- DATA TO EXAMINE:
=== Section Start ===
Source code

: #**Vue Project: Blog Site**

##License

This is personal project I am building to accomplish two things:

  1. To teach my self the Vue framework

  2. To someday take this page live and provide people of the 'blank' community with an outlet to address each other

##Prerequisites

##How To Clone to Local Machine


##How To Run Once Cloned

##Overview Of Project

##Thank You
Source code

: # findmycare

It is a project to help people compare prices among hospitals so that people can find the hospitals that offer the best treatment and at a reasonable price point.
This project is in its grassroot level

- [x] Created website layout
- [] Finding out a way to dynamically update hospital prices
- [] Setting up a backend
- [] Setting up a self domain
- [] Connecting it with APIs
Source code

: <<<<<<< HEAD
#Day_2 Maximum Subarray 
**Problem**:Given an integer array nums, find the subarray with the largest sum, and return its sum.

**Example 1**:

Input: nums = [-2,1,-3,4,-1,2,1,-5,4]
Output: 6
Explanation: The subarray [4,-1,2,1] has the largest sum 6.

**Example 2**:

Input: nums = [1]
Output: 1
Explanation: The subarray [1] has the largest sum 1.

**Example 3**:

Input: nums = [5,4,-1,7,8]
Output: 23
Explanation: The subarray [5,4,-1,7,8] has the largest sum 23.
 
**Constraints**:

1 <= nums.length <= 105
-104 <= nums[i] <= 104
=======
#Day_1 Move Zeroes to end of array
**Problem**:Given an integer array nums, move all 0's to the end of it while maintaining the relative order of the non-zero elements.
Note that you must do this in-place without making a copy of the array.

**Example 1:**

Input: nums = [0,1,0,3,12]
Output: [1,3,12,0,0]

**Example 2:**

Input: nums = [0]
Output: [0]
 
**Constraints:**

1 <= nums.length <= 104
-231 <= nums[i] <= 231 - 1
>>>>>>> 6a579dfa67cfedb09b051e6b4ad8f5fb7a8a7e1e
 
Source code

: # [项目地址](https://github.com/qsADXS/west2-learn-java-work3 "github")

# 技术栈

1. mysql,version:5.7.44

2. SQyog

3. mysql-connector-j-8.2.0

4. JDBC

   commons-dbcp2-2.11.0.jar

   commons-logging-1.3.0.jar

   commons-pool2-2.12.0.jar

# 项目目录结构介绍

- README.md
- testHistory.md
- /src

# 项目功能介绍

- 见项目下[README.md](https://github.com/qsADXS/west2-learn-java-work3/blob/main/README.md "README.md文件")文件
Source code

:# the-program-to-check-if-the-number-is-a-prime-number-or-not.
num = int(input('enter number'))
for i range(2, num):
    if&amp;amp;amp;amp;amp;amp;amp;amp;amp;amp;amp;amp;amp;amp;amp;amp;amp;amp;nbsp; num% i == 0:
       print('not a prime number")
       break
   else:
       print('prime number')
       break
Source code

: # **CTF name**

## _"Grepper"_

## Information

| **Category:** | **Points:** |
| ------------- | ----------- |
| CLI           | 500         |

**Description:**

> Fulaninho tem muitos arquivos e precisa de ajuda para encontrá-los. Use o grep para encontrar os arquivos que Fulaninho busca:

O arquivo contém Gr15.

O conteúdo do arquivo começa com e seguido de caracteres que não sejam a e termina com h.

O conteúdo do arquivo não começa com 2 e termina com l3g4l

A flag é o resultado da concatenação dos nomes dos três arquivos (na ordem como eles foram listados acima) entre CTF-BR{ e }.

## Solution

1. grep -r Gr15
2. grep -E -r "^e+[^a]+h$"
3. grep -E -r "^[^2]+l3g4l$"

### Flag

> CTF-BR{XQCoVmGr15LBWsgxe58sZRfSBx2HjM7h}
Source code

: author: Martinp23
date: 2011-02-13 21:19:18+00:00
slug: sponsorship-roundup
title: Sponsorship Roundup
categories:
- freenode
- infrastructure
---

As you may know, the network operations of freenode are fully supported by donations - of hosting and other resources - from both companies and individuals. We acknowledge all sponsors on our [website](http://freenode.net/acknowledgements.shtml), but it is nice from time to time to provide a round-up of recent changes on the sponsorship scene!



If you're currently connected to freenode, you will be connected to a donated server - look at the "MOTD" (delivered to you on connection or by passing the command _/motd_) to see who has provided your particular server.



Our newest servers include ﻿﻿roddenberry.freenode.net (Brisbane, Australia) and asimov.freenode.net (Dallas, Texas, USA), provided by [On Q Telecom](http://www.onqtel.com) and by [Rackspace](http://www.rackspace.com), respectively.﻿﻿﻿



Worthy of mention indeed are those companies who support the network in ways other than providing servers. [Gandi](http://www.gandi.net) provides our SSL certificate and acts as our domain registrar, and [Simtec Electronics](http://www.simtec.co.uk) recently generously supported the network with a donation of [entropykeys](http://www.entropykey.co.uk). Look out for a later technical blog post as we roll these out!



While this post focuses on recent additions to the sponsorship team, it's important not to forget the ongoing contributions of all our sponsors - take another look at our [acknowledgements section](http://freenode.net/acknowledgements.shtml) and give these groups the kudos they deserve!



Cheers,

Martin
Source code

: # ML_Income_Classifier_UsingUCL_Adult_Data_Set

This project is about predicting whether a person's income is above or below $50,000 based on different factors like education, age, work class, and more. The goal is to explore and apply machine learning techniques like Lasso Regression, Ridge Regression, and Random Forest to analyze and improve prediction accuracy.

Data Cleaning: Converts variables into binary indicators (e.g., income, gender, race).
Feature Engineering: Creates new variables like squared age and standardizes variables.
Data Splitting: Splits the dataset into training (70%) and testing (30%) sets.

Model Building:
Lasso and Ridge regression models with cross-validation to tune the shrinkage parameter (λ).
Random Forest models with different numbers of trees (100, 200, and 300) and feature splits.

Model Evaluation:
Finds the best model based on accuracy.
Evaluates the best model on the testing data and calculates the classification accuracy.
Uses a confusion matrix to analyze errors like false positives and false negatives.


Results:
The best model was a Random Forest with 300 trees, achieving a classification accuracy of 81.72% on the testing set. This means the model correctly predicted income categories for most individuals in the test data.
=== Section End ===
- YOUR GOAL:
Check every line of the entries above, and copy those that carry the string "Problem".

- FINISHED TASK:
**Problem**:Given an integer array nums, find the subarray with the largest sum, and return its sum.
**Problem**:Given an integer array nums, move all 0's to the end of it while maintaining the relative order of the non-zero elements.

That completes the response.